Влияние же Турции в России, может быть, стало не таким заметным, но оно осталось. Я бы не сказал, что у нас соответствующие джамааты исчезли. Более того, у нас продолжается соревнование Катара, саудовцев и Турции по поводу влияния на российских мусульман. В целом ряде регионов РФ, используя ошибки друг друга, они укрепляются. Я с печалью наблюдаю ситуацию с влиянием Катара в Ингушетии (только в начале этого года Юнус-Бек Евкуров ездил с визитом в Катар). Да и в Дагестане я бы не сказал, что саудовское влияние снизилось. Хотя саудовцы занимаются больше не нами, как это было в первую и вторую чеченскую войны, а больше Сирией и Ираком и, к счастью, завязли в Йемене. И основные их деньги идут уже не на нашу территорию, а на Ближний Восток. В этом смысле нам повезло. Но я всегда осторожен насчет контактов российских мусульман с зарубежными, чтобы избежать влияния в РФ заезжих эмиссаров, в том числе через их местные кадры. У нас пока что нет своих, местных кадров, и все попытки их сформировать приводят к тому, что их пытаются оседлать радикалы из стран Ближнего Востока. И египетский университет Аль-Азхар нам в этом точно не помощник. Я довольно много в свое время наблюдал за выходцами из сирийских и египетских университетов. К примеру, в аль-каидовские учебные заведения в Йемене в свое время вербовали ребят из Башкортостана — они уезжали вроде бы учиться, а потом вдруг оказывалось, что они уже участвуют в боях с хоуситами. Уже упомянутый мною телеканал «Рен-ТВ» практически с поля боя вел репортажи, доказывая, какие они героические молодые люди. Видимо, журналисты, которые это делали, совсем ни в чем и ничего не понимали.

«Братья-мусульмане» у нас, к счастью, остаются в запрещенном списке прокуратуры, но их лобби, когда Мухаммед Мурси был президентом Египта, почти добилось, чтобы их исключили из этого списка. Вещи в российских политических кругах творились вообще удивительные. Лобби «Братьев-мусульман» действовало и в Госдуме, и в МИДе, и в академических структурах.

Нет ничего удивительного в том, что исламская повестка в России очень актуальна. По официальным подсчетам, у нас около 20 миллионов мусульман…

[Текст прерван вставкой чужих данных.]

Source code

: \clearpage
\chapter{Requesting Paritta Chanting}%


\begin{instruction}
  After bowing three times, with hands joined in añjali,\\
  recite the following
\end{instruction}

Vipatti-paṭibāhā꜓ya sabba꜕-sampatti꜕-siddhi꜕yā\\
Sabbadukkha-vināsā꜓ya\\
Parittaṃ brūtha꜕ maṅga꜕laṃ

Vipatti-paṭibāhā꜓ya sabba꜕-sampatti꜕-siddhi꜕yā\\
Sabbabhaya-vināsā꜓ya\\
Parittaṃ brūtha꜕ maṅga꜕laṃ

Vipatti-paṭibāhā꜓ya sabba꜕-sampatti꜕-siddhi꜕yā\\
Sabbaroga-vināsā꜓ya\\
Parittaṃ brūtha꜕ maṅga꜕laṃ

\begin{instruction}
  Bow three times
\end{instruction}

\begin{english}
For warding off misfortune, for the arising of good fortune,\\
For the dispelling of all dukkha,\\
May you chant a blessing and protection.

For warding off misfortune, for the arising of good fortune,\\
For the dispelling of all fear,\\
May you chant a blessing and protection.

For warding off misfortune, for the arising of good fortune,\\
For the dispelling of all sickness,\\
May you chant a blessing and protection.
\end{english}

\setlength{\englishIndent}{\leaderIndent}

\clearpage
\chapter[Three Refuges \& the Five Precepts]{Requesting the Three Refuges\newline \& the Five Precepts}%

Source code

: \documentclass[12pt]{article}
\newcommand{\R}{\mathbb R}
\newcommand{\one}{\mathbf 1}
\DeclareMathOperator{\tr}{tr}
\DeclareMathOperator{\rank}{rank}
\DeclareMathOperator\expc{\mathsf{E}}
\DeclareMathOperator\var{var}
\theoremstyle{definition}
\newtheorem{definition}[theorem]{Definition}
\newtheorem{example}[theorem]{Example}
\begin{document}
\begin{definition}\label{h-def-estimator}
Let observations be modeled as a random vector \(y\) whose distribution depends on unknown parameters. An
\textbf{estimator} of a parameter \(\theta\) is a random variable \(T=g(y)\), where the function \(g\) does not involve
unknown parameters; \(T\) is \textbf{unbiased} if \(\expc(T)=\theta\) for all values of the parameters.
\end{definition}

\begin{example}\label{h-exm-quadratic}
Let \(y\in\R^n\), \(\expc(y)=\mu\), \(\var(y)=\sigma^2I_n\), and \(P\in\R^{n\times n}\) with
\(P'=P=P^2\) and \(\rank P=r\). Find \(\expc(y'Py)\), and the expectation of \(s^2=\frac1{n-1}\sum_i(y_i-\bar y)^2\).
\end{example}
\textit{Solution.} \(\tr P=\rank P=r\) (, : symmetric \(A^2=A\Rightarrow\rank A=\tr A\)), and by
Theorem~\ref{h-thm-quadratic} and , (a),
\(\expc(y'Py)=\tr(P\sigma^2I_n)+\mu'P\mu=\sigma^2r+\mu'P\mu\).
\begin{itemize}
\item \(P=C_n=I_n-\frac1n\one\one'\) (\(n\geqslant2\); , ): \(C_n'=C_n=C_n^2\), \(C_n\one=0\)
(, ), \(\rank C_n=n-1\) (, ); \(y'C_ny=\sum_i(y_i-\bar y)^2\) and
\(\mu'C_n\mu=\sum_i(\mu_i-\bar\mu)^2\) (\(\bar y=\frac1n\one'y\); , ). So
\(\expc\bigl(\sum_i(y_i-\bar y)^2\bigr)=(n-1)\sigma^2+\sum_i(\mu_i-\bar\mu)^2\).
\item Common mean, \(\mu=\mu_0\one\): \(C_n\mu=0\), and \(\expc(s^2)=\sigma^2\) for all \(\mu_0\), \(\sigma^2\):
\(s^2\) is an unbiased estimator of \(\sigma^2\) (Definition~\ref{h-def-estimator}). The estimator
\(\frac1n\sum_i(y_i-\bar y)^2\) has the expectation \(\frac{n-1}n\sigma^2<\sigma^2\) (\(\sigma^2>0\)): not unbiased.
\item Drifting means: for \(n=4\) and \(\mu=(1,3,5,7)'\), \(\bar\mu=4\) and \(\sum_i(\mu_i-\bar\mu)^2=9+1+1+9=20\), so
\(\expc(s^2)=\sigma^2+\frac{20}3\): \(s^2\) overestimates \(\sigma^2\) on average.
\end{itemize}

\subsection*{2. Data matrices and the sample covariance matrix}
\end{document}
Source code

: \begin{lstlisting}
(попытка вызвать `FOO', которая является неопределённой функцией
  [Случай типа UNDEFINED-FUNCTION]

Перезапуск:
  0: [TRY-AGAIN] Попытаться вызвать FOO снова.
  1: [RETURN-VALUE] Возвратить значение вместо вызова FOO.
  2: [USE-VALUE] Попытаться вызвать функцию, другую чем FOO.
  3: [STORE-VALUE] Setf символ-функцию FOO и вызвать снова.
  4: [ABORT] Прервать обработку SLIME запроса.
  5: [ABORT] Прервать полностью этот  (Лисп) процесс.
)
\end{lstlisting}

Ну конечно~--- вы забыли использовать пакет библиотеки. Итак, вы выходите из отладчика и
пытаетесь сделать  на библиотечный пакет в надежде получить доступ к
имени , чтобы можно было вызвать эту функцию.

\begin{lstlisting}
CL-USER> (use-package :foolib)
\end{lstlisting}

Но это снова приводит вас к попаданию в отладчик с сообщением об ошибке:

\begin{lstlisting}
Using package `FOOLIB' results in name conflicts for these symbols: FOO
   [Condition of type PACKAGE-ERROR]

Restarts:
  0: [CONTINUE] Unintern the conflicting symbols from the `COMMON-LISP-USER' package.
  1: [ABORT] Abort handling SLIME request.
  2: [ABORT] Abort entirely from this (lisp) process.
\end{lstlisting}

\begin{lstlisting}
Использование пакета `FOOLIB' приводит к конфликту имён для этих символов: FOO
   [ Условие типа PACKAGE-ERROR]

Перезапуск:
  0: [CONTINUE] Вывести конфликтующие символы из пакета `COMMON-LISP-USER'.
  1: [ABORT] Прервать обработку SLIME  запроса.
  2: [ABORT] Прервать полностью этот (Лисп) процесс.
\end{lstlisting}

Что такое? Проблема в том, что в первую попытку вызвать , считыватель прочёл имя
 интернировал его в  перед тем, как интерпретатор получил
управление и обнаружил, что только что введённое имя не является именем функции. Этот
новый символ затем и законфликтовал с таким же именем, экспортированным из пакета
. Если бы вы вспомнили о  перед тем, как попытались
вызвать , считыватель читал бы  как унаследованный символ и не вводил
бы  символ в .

— Нет, это очевидная ошибка: 20 миллионов — это люди, которые относятся к этносам, традиционно исповедующим ислам. Согласитесь, это огромная разница по сравнению с фразой «у нас 20 миллионов мусульман». У нас нет 20 миллионов мусульман, у нас нет, условно, 100 миллионов православных, но у нас есть люди, относящиеся к этническим группам, базовой религией которых были или есть ислам или православие. Конечно, процент де факто практикующих религиозные обряды и действительно верующих в исламе выше, чем во всех остальных этноконфессиональных группах нашей страны. Допустим, 15–20 процентов. Это достаточно много, но не более чем.

Вы сказали об отсутствии «своих» управленческих кадров в российской мусульманской среде. Но разве муфтии Талгат Таджуддин, Равиль Гайнутдин и прочие недостаточно влиятельны, чтобы контролировать ситуацию в умме? Или это просто парадный фасад?

— Религиозный фон — он и есть фон. Равно как и в православии. Иначе бы на Чукотке не было епископа Диомида (выступил с резкой критикой руководства РПЦ в 2007 году), не было бы такого количества протестантских групп, которые весьма скептически настроены к соседям по вере Христовой. Исламская умма, безусловно, расколота на столько частей, насколько вообще можно ее расколоть. И в собственном ближневосточном регионе, и за его пределами. Вряд ли кто-нибудь здесь чем-то управляет вообще. Это просто невозможно, а в исламе невозможно тем более. Жесткой вертикали власти здесь нет, кроме, пожалуй, института аятолл в Иране. Но у них и система принципиально другая.

Следует понимать, что религиозный фактор в его отношениях с государством раздут гораздо более, чем на деле. Поток людей, идущих в исламский мир, чтобы повоевать, делает это в основном, за деньги. Очень немногие идут в террористические и радикальные организации на разные фронты, исходя из своих убеждений. Большинство — наемники. Либо те, кто ушли от местных властей, поссорившись с ними из-за передела собственности или в ходе борьбы элит. Они уходят в лес или в горы — просто потому, что местные элиты глубоко коррумпированы и совершенно не справляются с ситуацией. Мы видим это сегодня по Дагестану, с которым Владимиру Васильеву приходится работать достаточно в жестком режиме, выкашивая поляну, на которой набезобразничало прежнее руководство. Я помню, как милейший человек, сенатор от Дагестана в свое время жестко возражал мне в Совете Федерации на доводы о том, что у них сложилась такая большая салафитская умма (а у них, я думаю, половина религиозных точек — это просаудовские салафиты). А потом случилось то, что случилось. Это объективная реальность. Ждать от людей того, что они не могут, — напрасно.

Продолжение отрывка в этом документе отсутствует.